Entre os peixes mais curiosos do mundo, há uma espécie capaz de viver tanto na água como em terra firme. Trata-se de um verdadeiro sobrevivente que desafia a ideia tradicional de que estes animais só pertencem ao meio aquático, conseguindo sobreviver como um ‘peixe fora de água’.
Um anfíbio entre os peixes
O peixe mudskipper, conhecido em Portugal como peixe-da-lama, é conhecido pela sua incrível capacidade de prosperar em dois ambientes distintos. Habita zonas de mangais e planícies de maré, locais onde a água e a lama se encontram, de acordo com a revista especializada em ciência National Geographic.
Graças às suas barbatanas peitorais fortes, este peixe consegue “andar” sobre superfícies enlameadas, deslocando-se de forma invulgar para um animal marinho.

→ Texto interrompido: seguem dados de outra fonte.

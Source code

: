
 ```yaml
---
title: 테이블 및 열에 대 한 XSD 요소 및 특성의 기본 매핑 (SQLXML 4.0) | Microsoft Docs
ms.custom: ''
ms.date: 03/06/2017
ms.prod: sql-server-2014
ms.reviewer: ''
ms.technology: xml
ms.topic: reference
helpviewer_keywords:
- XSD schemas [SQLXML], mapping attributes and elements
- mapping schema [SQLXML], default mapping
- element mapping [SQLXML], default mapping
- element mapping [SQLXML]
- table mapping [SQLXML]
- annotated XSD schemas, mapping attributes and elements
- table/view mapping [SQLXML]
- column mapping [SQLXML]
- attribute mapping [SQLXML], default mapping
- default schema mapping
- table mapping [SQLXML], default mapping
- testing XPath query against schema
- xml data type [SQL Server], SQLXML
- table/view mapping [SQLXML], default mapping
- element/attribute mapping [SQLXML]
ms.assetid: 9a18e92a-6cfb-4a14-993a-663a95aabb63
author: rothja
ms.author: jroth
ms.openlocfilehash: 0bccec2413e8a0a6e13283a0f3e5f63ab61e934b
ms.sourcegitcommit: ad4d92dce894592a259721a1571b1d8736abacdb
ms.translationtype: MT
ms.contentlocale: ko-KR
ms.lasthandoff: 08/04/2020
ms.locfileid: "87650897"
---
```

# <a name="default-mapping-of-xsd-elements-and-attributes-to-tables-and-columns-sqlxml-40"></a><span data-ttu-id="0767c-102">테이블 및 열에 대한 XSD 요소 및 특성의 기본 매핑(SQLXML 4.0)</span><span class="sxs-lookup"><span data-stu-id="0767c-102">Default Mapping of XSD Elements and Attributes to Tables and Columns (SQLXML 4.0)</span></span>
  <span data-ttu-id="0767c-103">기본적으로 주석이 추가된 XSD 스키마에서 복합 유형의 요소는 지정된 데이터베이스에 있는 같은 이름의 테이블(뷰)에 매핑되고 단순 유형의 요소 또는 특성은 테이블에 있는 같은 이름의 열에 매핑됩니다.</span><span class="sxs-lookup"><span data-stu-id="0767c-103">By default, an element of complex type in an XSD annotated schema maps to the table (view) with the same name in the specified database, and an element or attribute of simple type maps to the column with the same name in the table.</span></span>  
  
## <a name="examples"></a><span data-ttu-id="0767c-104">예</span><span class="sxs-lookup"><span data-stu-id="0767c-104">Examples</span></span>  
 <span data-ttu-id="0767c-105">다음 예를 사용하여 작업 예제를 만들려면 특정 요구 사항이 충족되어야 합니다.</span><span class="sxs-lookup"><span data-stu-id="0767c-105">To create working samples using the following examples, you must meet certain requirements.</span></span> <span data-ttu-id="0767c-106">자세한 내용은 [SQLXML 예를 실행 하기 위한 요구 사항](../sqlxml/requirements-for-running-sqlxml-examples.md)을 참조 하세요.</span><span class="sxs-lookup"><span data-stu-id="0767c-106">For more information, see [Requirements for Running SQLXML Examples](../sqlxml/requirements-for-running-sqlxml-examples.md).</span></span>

Peixe com respiração também fora de água
Ao contrário da maioria das espécies, o peixe-da-lama pode respirar através da pele e do revestimento da boca e da garganta, refere a mesma fonte. Esta adaptação permite-lhe sobreviver fora de água durante longos períodos, uma característica essencial para a vida em áreas onde a maré está sempre a mudar.
Olhos salientes e comportamento peculiar
Com os seus olhos salientes e movimentos quase ‘brincalhões’, o peixe-da-lama é facilmente reconhecível. A sua aparência invulgar chama a atenção, mas é o seu modo de vida que mais surpreende os investigadores.
Estes peixes constroem tocas na lama, que funcionam como abrigo e também como local de reprodução, refere a fonte anteriormente citada.
Um exemplo de adaptação extrema
A forma como o peixe-da-lama se adaptou a um habitat tão exigente faz do mesmo um dos peixes mais fascinantes para a ciência. A sua vida entre dois mundos, aquático e terrestre, mostra até onde pode ir a evolução para garantir a sobrevivência.
Ritual de acasalamento
Nas zonas intertidais tropicais, os peixes-da-lama protagonizam um dos rituais de acasalamento mais invulgares do mundo marinho. Durante a época reprodutiva, o macho exibe-se de forma exuberante, agitando as barbatanas e saltando no ar para impressionar a fêmea, que o segue até uma câmara-ninho escavada na lama.
O ninho, construído pelo macho, possui uma bolsa de ar no teto abobadado, onde a fêmea deposita os ovos. Após a fertilização, ela abandona o local e o macho assume sozinho os cuidados parentais. Para manter o oxigénio necessário, sobe repetidamente à superfície, engole ar e transporta-o de volta para a câmara.
Segundo a investigadora Karen L. M. Martin, citada pela National Geographic, um macho pode realizar “aproximadamente 100 ‘bocas cheias’” de ar para criar as condições adequadas à incubação. Este processo exige vigilância constante das marés e do momento certo para libertar a bolha. Quando a água entra e os ovos eclodem, os alevinos abandonam a câmara e seguem o seu caminho. Neste ciclo, o macho revela-se um verdadeiro “pai carinhoso”, como descreve Martin, assegurando a sobrevivência da nova geração.